O cargo de TÉCNICO DE CADASTRO FISCAL teve sua denominação alterada para AGENTE PÚBLICO – ESPECIALIDADE TÉCNICO FISCAL TRIBUTÁRIO pela Lei nº 12.012/04. Por força desse último ato normativo, o rol de atribuições desse cargo é o seguinte:

1.      Executar vistoria técnica e diligências fiscais em imóveis para cadastramento tributário, incluindo medição de áreas construídas com elaboração de croquis;

2.      Preencher e controlar planilhas de informação cadastral a fim de preparar lançamento tributário;

3.      Preparar e instruir processo de natureza tributária;

4.      Promover a manutenção do cadastro fiscal por meio informatizado;

5.      Elaborar relatórios circunstanciados sobre aspecto tributário e natureza cadastral;

6.      Notificar e/ou intimar, inclusive com lavratura de auto de infração e imposição de multa para cumprimento de obrigação tributária acessória;

7.      Executar outras tarefas de mesma natureza ou nível de complexidade, associadas à sua especialidade e ambiente organizacional.

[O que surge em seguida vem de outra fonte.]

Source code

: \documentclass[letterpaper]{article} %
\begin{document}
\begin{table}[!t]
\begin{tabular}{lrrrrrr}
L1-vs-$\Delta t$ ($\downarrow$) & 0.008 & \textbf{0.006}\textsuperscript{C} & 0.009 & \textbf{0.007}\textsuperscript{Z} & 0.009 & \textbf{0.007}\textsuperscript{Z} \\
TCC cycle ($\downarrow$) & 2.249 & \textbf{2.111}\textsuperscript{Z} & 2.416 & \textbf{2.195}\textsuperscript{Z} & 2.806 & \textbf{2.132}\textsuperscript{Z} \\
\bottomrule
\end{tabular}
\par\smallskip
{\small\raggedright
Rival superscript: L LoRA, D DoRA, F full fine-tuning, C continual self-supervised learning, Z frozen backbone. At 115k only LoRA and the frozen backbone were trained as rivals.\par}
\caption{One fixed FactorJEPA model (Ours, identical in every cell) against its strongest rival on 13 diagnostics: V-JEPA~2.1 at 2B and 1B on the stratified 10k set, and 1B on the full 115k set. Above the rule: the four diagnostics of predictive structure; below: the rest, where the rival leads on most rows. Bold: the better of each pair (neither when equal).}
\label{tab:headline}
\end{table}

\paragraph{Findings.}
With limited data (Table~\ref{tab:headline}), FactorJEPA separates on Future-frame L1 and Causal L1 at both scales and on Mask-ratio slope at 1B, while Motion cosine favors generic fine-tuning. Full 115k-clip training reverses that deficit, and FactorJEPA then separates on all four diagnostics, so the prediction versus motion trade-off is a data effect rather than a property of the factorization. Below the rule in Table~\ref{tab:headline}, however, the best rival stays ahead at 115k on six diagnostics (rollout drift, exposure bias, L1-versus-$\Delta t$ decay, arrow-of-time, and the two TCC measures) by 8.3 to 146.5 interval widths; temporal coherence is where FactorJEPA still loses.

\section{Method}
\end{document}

Com a edição da Lei nº 12.985/07, cuja constitucionalidade ora se discute, o cargo de AGENTE PÚBLICO – ESPECIALIDADE TÉCNICO FISCAL TRIBUTÁRIO passou a se chamar AGENTE FISCAL TRIBUTÁRIO. Suas atribuições também foram modificadas, conforme adiante se verá.

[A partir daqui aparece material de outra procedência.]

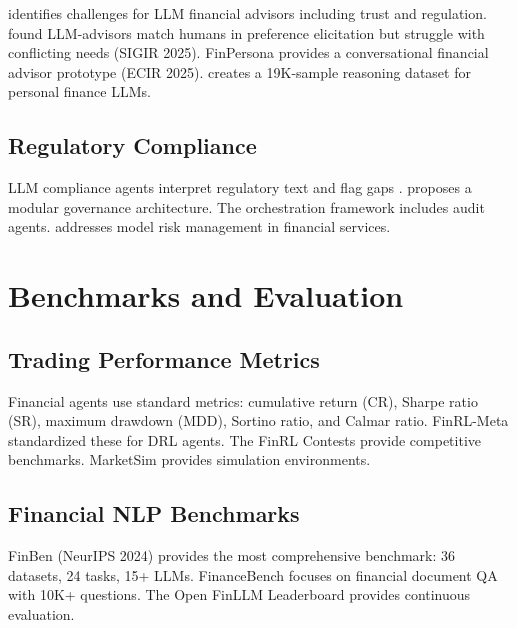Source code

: \documentclass[12pt]{report}
\begin{document}
\citet{lo2024chatgptretire} identifies challenges for LLM financial advisors including trust and regulation. \citet{takayanagi2025advisor} found LLM-advisors match humans in preference elicitation but struggle with conflicting needs (SIGIR 2025). FinPersona \citep{takayanagi2025finpersona} provides a conversational financial advisor prototype (ECIR 2025). \citet{behavioral2025personalfinance} creates a 19K-sample reasoning dataset for personal finance LLMs.

\section{Regulatory Compliance}

LLM compliance agents interpret regulatory text and flag gaps \citep{arner2017fintech}. \citet{kurshan2025agenticregulator} proposes a modular governance architecture. The orchestration framework \citep{li2025orchestration} includes audit agents. \citet{okpala2025agenticfinancial} addresses model risk management in financial services.


\chapter{Benchmarks and Evaluation}

\section{Trading Performance Metrics}

Financial agents use standard metrics: cumulative return (CR), Sharpe ratio (SR), maximum drawdown (MDD), Sortino ratio, and Calmar ratio. FinRL-Meta \citep{liu2022finrlmeta} standardized these for DRL agents. The FinRL Contests \citep{wang2025finrlcontests} provide competitive benchmarks. MarketSim \citep{gu2024marketsim} provides simulation environments.

\section{Financial NLP Benchmarks}

FinBen \citep{xie2024finben} (NeurIPS 2024) provides the most comprehensive benchmark: 36 datasets, 24 tasks, 15+ LLMs. FinanceBench \citep{islam2023financebench} focuses on financial document QA with 10K+ questions. The Open FinLLM Leaderboard \citep{lin2025openfinllm} provides continuous evaluation.
\end{document}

No que diz respeito ao cargo de AGENTE DO TESOURO MUNICIPAL, pode-se dizer que foi criado pela Lei nº 8.340, de 26 de maio de 1995, mediante previsão de seu art. 14, que o denominava TÉCNICO DO TESOURO MUNICIPAL.

Exigiu-se o 2º grau completo dos candidatos ao preenchimento das vagas, como comprova o Edital de concurso nº 01/95.

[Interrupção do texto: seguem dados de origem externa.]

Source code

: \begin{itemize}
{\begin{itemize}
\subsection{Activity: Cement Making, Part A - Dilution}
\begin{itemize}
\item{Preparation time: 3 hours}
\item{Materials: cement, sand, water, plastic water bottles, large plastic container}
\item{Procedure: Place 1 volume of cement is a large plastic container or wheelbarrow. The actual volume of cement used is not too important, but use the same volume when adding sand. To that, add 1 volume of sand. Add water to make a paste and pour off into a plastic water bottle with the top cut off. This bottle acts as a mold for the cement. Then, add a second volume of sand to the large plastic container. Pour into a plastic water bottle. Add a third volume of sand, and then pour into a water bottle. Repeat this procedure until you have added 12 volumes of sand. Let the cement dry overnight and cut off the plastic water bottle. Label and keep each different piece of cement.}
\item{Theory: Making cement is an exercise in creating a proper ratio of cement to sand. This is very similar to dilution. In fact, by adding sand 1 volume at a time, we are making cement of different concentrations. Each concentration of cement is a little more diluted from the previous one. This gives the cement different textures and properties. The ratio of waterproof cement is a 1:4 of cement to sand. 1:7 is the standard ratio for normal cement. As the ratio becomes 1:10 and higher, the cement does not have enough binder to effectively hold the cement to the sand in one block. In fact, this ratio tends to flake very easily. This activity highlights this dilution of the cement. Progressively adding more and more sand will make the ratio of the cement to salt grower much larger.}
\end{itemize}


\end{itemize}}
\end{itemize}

O cargo em questão foi redenominado pela Lei nº 12.012/04, passando a se chamar AGENTE PÚBLICO MUNICIPAL – TÉCNICO FISCAL TRIBUTÁRIO. Esse mesmo diploma normativo estipulou as atribuições do cargo, a saber:

1.      Planejar, organizar, controlar e assessorar, implementando programas e projetos;

2.      Elaborar planejamento organizacional, promovendo estudos e pesquisas;

3.      Preparar e instruir processos de natureza tributária;

4.      Promover a manutenção do cadastro fiscal, por meio informatizado, controlando dados e planilhas;

5.      Elaborar relatórios circunstanciados sobre aspectos tributários e natureza cadastral;

6.      Executar outras tarefas da mesma natureza ou nível de complexidade, associadas à sua especialidade.

A Lei nº 12.985/07 alterou a denominação do cargo em estudo para AGENTE DO TESOURO MUNICIPAL e redefiniu suas atribuições, conforme veremos em seguida.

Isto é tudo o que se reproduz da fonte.